学术文献库

Given an undirected graph $G=(V,E)$ of $n$ vertices and $m$ edges with weights in $[1,W]$, we construct vertex sensitive distance oracles (VSDO), which are data structures that preprocess the graph, and answer the following kind of queries: Given a source vertex $u$, a target vertex $v$, and a batch of $d$ failed vertices $D$, output (an approximation of) the distance between $u$ and $v$ in $G-D$ (that is, the graph $G$ with vertices in $D$ removed). An oracle has stretch $α$ if it always holds that $δ_{G-D}(u,v)\le\tildeδ(u,v)\leα\cdotδ_{G-D}(u,v)$, where $δ_{G-D}(u,v)$ is the actual distance between $u$ and $v$ in $G-D$, and $\tildeδ(u,v)$ is the distance reported by the oracle. In this paper we construct efficient VSDOs for any number $d$ of failures. For any constant $c\geq 1$, we propose two oracles: $\bullet$ The first oracle has size $n^{2+1/c}(\log n/ε)^{O(d)}\cdot \log W$, answers a query in ${\rm poly}(\log n,d^c,\log\log W,ε^{-1})$ time, and has stretch $1+ε$, for any constant $ε>0$. $\bullet$ The second oracle has size $n^{2+1/c}{\rm poly}(\log (nW),d)$, answers a query in ${\rm poly}(\log n,d^c,\log\log W)$ time, and has stretch ${\rm poly}(\log n,d)$. Both of these oracles can be preprocessed in time polynomial in their space complexity.
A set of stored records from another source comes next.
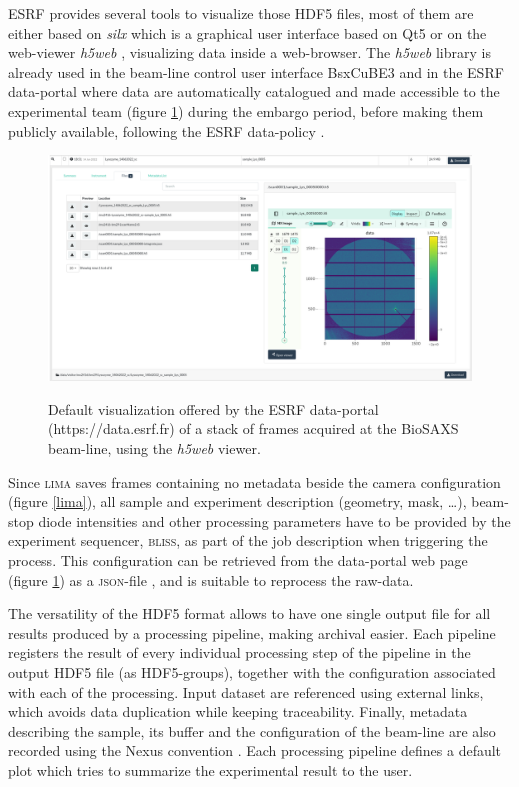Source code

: \documentclass[preprint]{iucr}              %
\begin{document}
ESRF provides several tools to visualize those HDF5 files, most of them are either based on \textit{silx} \cite{silx} which is a graphical user interface based on Qt5 \cite{pyqt} or on the web-viewer \textit{h5web} \cite{h5web}, visualizing data inside a web-browser.
The \textit{h5web} library is already used in the beam-line control user interface BsxCuBE3 \cite{bm29_2022} and in the ESRF data-portal \cite{data-portal} where data are automatically catalogued and made accessible to the experimental team (figure \ref{dataportal}) during the embargo period, before making them publicly available, following the ESRF data-policy \cite{data-policy}. 

\begin{figure}
     \caption{Default visualization offered by the ESRF data-portal (https://data.esrf.fr) of a stack of frames acquired at the BioSAXS beam-line, using the \textit{h5web} viewer.}
     \includegraphics[width=12cm]{dataportal.eps}
     \label{dataportal}
\end{figure}

Since \textsc{lima} saves frames containing no metadata beside the camera configuration (figure \ref{lima}), all sample and experiment description (geometry, mask, \ldots), beam-stop diode intensities and other processing parameters have to be provided by the experiment sequencer, \textsc{bliss}, as part of the job description when triggering the process. 
This configuration can be retrieved from the data-portal web page (figure \ref{dataportal}) as a \textsc{json}-file \cite{json}, and is suitable to reprocess the raw-data.

The versatility of the HDF5 format allows to have one single output file for all results produced by a processing pipeline, making archival easier.
Each pipeline registers the result of every individual processing step of the pipeline in the output HDF5 file (as HDF5-groups), together with the configuration associated with each of the processing.
Input dataset are referenced using external links, which avoids data duplication while keeping traceability. 
Finally, metadata describing the sample, its buffer and the configuration of the beam-line are also recorded using the Nexus convention \cite{nexus}.
Each processing pipeline defines a default plot which tries to summarize the experimental result to the user.
\end{document}
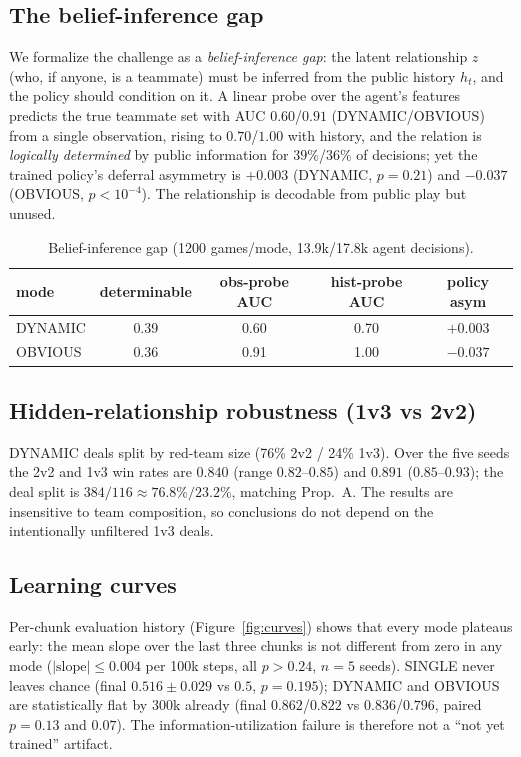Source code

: \documentclass{article}
\begin{document}
\subsection{The belief-inference gap}
\label{sec:beliefgap}
We formalize the challenge as a \emph{belief-inference gap}: the latent
relationship $z$ (who, if anyone, is a teammate) must be inferred from the
public history $h_t$, and the policy should condition on it. A linear probe over
the agent's features predicts the true teammate set with AUC $0.60$/$0.91$
(DYNAMIC/OBVIOUS) from a single observation, rising to $0.70$/$1.00$ with
history, and the relation is \emph{logically determined} by public information
for $39\%$/$36\%$ of decisions; yet the trained policy's deferral asymmetry is
$+0.003$ (DYNAMIC, $p=0.21$) and $-0.037$ (OBVIOUS, $p<10^{-4}$). The
relationship is decodable from public play but unused.

\begin{table}[t]
\centering
\small
\caption{Belief-inference gap (1200 games/mode, 13.9k/17.8k agent decisions).}
\label{tab:beliefgap}
\begin{tabular}{lcccc}
\toprule
mode & determinable & obs-probe AUC & hist-probe AUC & policy asym \\
\midrule
DYNAMIC & 0.39 & 0.60 & 0.70 & $+0.003$ \\
OBVIOUS & 0.36 & 0.91 & 1.00 & $-0.037$ \\
\bottomrule
\end{tabular}
\end{table}

\subsection{Hidden-relationship robustness (1v3 vs 2v2)}
DYNAMIC deals split by red-team size (76\% 2v2 / 24\% 1v3). Over the five seeds
the 2v2 and 1v3 win rates are $0.840$ (range $0.82$--$0.85$) and $0.891$
($0.85$--$0.93$); the deal split is $384/116 \approx 76.8\%/23.2\%$, matching
Prop.~A. The results are insensitive to team composition, so conclusions do not
depend on the intentionally unfiltered 1v3 deals.

\subsection{Learning curves}
Per-chunk evaluation history (Figure~\ref{fig:curves}) shows that every mode
plateaus early: the mean slope over the last three chunks is not different from
zero in any mode ($|\text{slope}| \le 0.004$ per 100k steps, all $p>0.24$,
$n=5$ seeds). SINGLE never leaves chance (final $0.516 \pm 0.029$ vs $0.5$,
$p=0.195$); DYNAMIC and OBVIOUS are statistically flat by 300k already (final
$0.862$/$0.822$ vs $0.836$/$0.796$, paired $p=0.13$ and $0.07$). The
information-utilization failure is therefore not a ``not yet trained''
artifact.
\end{document}
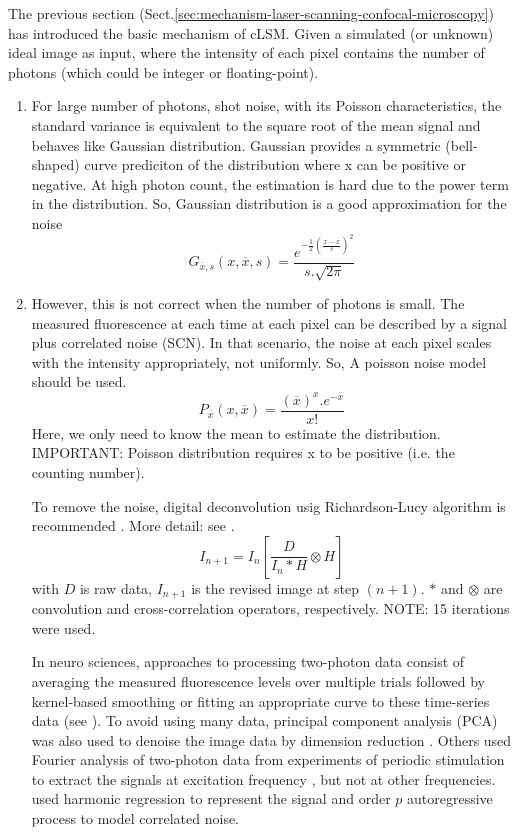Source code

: The previous section (Sect.\ref{sec:mechanism-laser-scanning-confocal-microscopy}) has introduced the basic
mechanism of cLSM.  Given a simulated (or unknown) ideal image as input, where
the intensity of each pixel contains the number of photons (which could be
integer or floating-point).
\begin{enumerate}
  \item  For large number of photons, shot noise, with its Poisson
  characteristics, the standard variance is equivalent to the square root of the
  mean signal and behaves like Gaussian distribution.  Gaussian provides a
  symmetric (bell-shaped) curve prediciton of the distribution where x can be
  positive or negative. At high photon count, the estimation is  hard due to the
  power term in the distribution. So, Gaussian distribution is a  good
  approximation for the noise 
\begin{equation}
G_{\overline{x},s}(x,\overline{x},s) =
\frac{e^{-\frac{1}{2}(\frac{x-\overline{x}}{s})^2}}{s.\sqrt{2\pi}}
\end{equation}
 
  \item However, this is not correct when the number of photons is small.
  The measured fluorescence at each time at each pixel can be described by a
  signal plus correlated noise (SCN). In that scenario, the noise at each pixel
  scales with the intensity appropriately, not uniformly. So, A poisson noise
  model should be used.
  \begin{equation}
P_{\overline{x}}(x,\overline{x}) = \frac{(\overline{x})^x.e^{-\overline{x}}}{x!}
\end{equation}
Here, we only need to know the mean to estimate the distribution. IMPORTANT:
Poisson distribution requires x to be positive (i.e. the counting number).

  To remove the noise, digital deconvolution usig Richardson-Lucy algorithm is
  recommended \citep{richardson1972, vanderVoort1995, vankempen1997}. More
  detail: see \citep{soeller1999}.
  \begin{equation}
  I_{n+1}=I_n\left[ \frac{D}{I_n*H} \otimes H \right]
  \end{equation}
  with $D$ is raw data, $I_{n+1}$ is the revised image at step $(n+1)$. $*$ and
  $\otimes$ are convolution and cross-correlation operators, respectively. NOTE:
  15 iterations were used.
  
  In neuro sciences, approaches to processing two-photon data consist of
  averaging the measured fluorescence levels over multiple trials followed by
  kernel-based smoothing or fitting an appropriate curve to these time-series
  data (see \citep{malik2011}). To avoid using many data, principal component
  analysis (PCA) was also used to denoise the image data by dimension reduction
  \citep{mukamel2009}. Others used Fourier analysis of two-photon data from
  experiments of periodic stimulation to extract the signals at excitation
  frequency \citep{kalatsky2003, mrsic-flogel2003}, but not at other
  frequencies. \citep{malik2011} used harmonic regression to represent the
  signal and order $p$ autoregressive process to model correlated noise.
\end{enumerate}


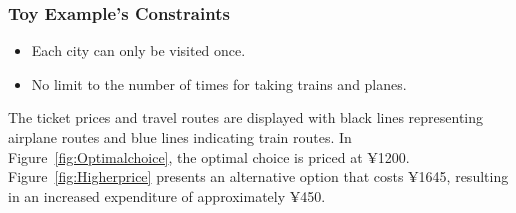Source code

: \documentclass{article}
\begin{document}
\subsubsection{Toy Example's Constraints}
\begin{itemize}
  \item Each city can only be visited once.
  \item No limit to the number of times for taking trains and planes.
\end{itemize}

The ticket prices and travel routes are displayed with black lines representing airplane routes and blue lines indicating train routes. In Figure~\ref{fig:Optimalchoice}, the optimal choice is priced at ¥1200. Figure~\ref{fig:Higherprice} presents an alternative option that costs ¥1645, resulting in an increased expenditure of approximately ¥450.
\end{document}
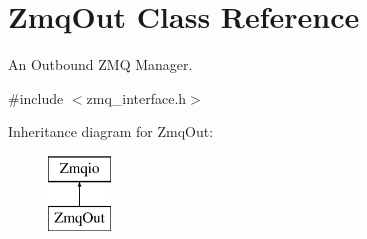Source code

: \hypertarget{classZmqOut}{\section{Zmq\-Out Class Reference}
\label{classZmqOut}
}


An Outbound Z\-M\-Q Manager.  




{\ttfamily \#include $<$zmq\-\_\-interface.\-h$>$}

Inheritance diagram for Zmq\-Out\-:\begin{figure}[H]
\begin{center}
\leavevmode
\includegraphics[height=2.000000cm]{classZmqOut}
\end{center}
\end{figure}
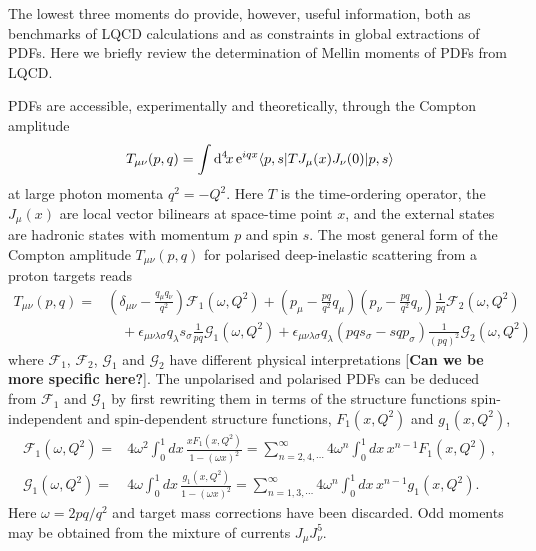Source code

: The lowest three moments do provide, however, useful information, both as benchmarks of LQCD calculations and as constraints in global extractions of PDFs. Here we briefly review the determination of Mellin moments of PDFs from LQCD. 

PDFs are accessible, experimentally and theoretically, through the Compton amplitude
\begin{equation}
T_{\mu\nu}(p,q) = \int {\rm d}^4\!x\, {\rm e}^{iqx}  \langle p,s |T J_\mu(x) J_\nu(0)|p,s\rangle   
\end{equation}
at large photon momenta $q^2=-Q^2$. Here $T$ is the time-ordering operator, the $J_\mu(x)$ are local vector bilinears at space-time point $x$, and the external states are hadronic states with momentum $p$ and spin $s$. The most general form of the Compton amplitude $T_{\mu\nu}(p,q)$ for polarised deep-inelastic scattering from a proton targets reads
\begin{align}
T_{\mu\nu}(p,q) = {} & \left(\delta_{\mu\nu}-\frac{q_\mu q_\nu}{q^2}\right) \mathcal{F}_1(\omega,Q^2) + \left(p_\mu-\frac{pq}{q^2}q_\mu\right) \left(p_\nu-\frac{pq}{q^2}q_\nu\right) \frac{1}{pq} \mathcal{F}_2(\omega,Q^2)\\ 
& {} \quad  + \epsilon_{\mu\nu\lambda\sigma}q_\lambda s_\sigma \frac{1}{pq}\mathcal{G}_1(\omega,Q^2) + \epsilon_{\mu\nu\lambda\sigma}q_\lambda \left(pq s_\sigma - sq p_\sigma\right) \frac{1}{(pq)^2}\mathcal{G}_2(\omega,Q^2)
\end{align}
where $\mathcal{F}_1$, $\mathcal{F}_2$, $\mathcal{G}_1$ and $\mathcal{G}_2$ have different physical interpretations [\textbf{Can we be more specific here?}]. The unpolarised and polarised PDFs can be deduced from $\mathcal{F}_1$ and $\mathcal{G}_1$ by first rewriting them in terms of the structure functions spin-independent and spin-dependent structure functions, $F_1(x,Q^2)$ and $g_1(x,Q^2)$,
\begin{align}
\mathcal{F}_1(\omega,Q^2) = {} & 4 \omega^2 \int_0^1 dx\,  \frac{xF_1(x,Q^2)}{1-(\omega x)^2} = \sum_{n=2,4,\cdots}^\infty 4\omega^n \int_0^1 dx\, x^{n-1} F_1(x,Q^2) \,, \\
\mathcal{G}_1(\omega,Q^2) = {} & 4 \omega \int_0^1 dx\, \frac{g_1(x,Q^2)}{1-(\omega x)^2} = \sum_{n=1,3,\cdots}^\infty 4\omega^n \int_0^1 dx\, x^{n-1} g_1(x,Q^2).
\end{align}
Here $\omega=2pq/q^2$ and target mass corrections have been discarded. Odd moments may be obtained from the mixture of currents $J_\mu J_\nu^5$.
These results are the first approximate distance oracles of poly-logarithmic query time for any constant number of vertex failures in general undirected graphs. Previously there are $(1+ε)$-approximate $d$-edge sensitive distance oracles [Chechik et al. 2017] answering distance queries when $d$ edges fail, which have size $O(n^2(\log n/ε)^d\cdot d\log W)$ and query time ${\rm poly}(\log n, d, \log\log W)$.